Abstract

Backgrounds: Non-alcoholic fatty liver disease(NAFLD) is considered to be one of the most common chronic liver diseases across worldwide. The pathogenesis of NAFLD is described as the two-hit theory. However, the underlying mechanisms remains to be fully explored. Beneficial effects of astaxanthin(Ax) have been identified,including anti-oxidative, anti-inflammatory, and anti-tumor activity. The present study aimed to elucidate the protective effect of Ax against NAFLD and its underlying mechanism. Methods: Mice were fed either a high fat or control diet, with or without AX, for up to 12 weeks. L02 cells were treated with free fatty acids combined with different doses of Ax for 48 h. Histopathology, expression of lipid metabolism, inflammation, apoptosis, and fibrosis-related genes were assessed. Findings: The results indicated that Ax attenuated HFD- and FFA-induced lipid accumulation and its associated oxidative stress, cell apoptosis, inflammation, and fibrosis both in vivo and in vitro.
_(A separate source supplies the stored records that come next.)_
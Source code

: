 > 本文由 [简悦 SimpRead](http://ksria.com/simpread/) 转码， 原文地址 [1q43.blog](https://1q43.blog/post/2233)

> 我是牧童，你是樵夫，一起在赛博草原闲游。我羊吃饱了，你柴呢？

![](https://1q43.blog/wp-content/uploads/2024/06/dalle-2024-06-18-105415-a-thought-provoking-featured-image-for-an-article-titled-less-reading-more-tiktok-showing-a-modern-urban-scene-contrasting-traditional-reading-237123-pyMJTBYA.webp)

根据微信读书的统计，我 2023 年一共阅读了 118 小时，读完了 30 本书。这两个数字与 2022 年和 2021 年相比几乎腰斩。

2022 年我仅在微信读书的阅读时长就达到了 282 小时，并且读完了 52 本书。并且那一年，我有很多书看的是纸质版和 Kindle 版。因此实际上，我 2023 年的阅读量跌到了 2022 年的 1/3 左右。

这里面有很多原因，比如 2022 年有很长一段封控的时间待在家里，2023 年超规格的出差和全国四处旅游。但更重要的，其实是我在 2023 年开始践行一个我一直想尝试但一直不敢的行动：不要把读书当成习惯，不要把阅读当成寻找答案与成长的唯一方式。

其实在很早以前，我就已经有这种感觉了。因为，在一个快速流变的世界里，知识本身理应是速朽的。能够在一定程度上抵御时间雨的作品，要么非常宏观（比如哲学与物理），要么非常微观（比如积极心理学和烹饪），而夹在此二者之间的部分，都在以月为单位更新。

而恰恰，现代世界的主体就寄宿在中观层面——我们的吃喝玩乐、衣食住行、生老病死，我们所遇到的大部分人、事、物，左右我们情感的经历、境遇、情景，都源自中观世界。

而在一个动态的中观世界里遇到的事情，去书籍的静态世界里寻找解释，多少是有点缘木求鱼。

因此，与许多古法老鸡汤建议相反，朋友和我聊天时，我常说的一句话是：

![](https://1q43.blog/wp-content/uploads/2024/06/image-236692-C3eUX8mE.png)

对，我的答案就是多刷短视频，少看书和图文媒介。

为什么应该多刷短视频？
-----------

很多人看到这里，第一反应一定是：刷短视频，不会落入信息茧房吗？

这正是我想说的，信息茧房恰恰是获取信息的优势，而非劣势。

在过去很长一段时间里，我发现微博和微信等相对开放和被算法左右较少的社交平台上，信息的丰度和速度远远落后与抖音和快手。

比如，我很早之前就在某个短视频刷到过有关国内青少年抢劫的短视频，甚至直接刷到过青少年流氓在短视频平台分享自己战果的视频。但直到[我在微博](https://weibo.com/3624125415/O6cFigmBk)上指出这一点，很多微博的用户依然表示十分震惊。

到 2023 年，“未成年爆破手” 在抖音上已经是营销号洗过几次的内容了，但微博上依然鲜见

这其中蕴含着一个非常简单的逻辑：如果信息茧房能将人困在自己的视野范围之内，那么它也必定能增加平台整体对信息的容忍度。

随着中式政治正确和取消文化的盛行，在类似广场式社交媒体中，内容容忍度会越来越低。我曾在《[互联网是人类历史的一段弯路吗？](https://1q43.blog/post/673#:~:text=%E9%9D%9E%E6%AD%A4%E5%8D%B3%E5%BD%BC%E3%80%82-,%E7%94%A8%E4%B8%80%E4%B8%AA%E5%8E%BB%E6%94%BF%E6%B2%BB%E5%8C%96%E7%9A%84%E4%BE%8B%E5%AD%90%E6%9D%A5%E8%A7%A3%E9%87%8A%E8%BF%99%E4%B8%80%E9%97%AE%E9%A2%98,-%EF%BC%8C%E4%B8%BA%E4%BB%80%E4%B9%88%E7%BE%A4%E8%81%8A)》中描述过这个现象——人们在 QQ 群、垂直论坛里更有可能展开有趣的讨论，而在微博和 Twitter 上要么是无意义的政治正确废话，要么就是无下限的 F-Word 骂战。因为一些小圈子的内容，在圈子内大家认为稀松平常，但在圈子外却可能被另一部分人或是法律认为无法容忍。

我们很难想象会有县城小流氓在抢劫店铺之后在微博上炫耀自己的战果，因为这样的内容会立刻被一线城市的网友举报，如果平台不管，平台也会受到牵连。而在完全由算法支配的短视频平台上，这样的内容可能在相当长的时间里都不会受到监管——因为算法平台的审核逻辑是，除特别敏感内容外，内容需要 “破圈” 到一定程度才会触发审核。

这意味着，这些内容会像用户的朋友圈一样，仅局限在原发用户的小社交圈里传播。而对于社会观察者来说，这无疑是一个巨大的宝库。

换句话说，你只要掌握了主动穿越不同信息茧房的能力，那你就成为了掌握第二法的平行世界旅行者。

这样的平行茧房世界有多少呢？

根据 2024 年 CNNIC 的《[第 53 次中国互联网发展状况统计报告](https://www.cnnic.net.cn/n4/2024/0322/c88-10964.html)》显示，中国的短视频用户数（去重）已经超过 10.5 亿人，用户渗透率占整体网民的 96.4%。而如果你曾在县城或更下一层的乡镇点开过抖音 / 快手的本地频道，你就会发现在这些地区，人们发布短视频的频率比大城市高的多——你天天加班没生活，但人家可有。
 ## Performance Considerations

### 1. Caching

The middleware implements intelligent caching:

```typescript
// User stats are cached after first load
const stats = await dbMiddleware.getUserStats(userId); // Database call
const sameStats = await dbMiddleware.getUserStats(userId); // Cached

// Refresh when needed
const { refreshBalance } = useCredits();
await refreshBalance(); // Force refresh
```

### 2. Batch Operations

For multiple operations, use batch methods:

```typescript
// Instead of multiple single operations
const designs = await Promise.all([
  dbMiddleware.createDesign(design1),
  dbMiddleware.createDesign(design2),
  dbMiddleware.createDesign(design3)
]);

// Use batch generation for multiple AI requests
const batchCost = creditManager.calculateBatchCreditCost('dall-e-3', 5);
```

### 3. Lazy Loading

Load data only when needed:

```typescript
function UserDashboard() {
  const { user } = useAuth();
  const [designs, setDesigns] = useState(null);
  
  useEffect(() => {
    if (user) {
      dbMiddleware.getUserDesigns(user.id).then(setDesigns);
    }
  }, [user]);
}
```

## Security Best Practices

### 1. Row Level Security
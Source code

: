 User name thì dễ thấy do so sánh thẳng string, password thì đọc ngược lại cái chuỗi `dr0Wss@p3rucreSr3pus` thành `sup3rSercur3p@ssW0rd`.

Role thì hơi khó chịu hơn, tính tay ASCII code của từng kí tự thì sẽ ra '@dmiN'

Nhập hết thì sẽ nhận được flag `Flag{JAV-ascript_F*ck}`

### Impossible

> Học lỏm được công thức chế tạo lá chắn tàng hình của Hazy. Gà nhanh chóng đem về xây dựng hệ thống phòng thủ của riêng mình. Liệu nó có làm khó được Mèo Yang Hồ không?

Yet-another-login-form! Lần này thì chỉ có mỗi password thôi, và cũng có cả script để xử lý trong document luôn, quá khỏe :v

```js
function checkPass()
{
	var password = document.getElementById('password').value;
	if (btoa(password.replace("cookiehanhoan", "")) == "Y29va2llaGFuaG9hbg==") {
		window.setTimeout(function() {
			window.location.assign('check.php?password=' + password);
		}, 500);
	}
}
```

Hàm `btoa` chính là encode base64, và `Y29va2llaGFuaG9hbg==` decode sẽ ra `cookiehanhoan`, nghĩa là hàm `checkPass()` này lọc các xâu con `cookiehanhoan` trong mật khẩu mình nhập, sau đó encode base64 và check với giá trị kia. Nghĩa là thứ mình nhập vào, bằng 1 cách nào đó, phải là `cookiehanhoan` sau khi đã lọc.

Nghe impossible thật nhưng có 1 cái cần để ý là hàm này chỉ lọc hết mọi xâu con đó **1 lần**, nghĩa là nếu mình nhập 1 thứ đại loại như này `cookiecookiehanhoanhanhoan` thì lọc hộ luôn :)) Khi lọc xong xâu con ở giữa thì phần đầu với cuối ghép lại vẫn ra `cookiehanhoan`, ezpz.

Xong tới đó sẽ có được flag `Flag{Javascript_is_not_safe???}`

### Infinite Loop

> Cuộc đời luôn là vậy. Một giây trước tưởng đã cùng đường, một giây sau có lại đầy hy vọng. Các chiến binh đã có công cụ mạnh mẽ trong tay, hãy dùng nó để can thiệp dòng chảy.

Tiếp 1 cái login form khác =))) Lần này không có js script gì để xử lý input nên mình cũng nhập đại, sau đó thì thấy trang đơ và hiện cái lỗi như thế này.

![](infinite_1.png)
Ax upregulated FGF21 and PGC-1α expression in damaged hepatocytes, which suggested an unrecognized mechanism of Ax on ameliorating NAFLD. Interpretation: Ax attenuated hepatocyte damage and mitochondrial dysfunction in NAFLD by upregulating FGF21/PGC-1α.Our studies verified that Ax may become a promising drug to treat or relieve NAFLD. Funding: Work was supported by the National Natural Science Foundation of China (NO: 81670472, 81700502 and 81800538); National Natural Science Foundation of Shanghai (NO: 19ZR1447700); the Health System Innovation Plan of Shanghai Putuo District Science and Technology Committee (NO: PTKWWS2018001); the WBN Liver Disease Research Fund of China Hepatitis Prevention Foundation (NO: CFHPC2019031); the Yangfan Plan of Shanghai Science and Technology Commission (NO: 2018YF1420000); the Project of Shanghai Health Commission (NO: 2019469). Declaration of Interest: The authors have declared that no competing interest exists. Ethical Approval: Experimental protocols were approved by the Animal Care and Use Committee of Shanghai Tongji University, China. All animal experiments were carried out according to the guidelines of the China National Institutes of Health. All efforts were made to minimize suffering of experimental mice in this research.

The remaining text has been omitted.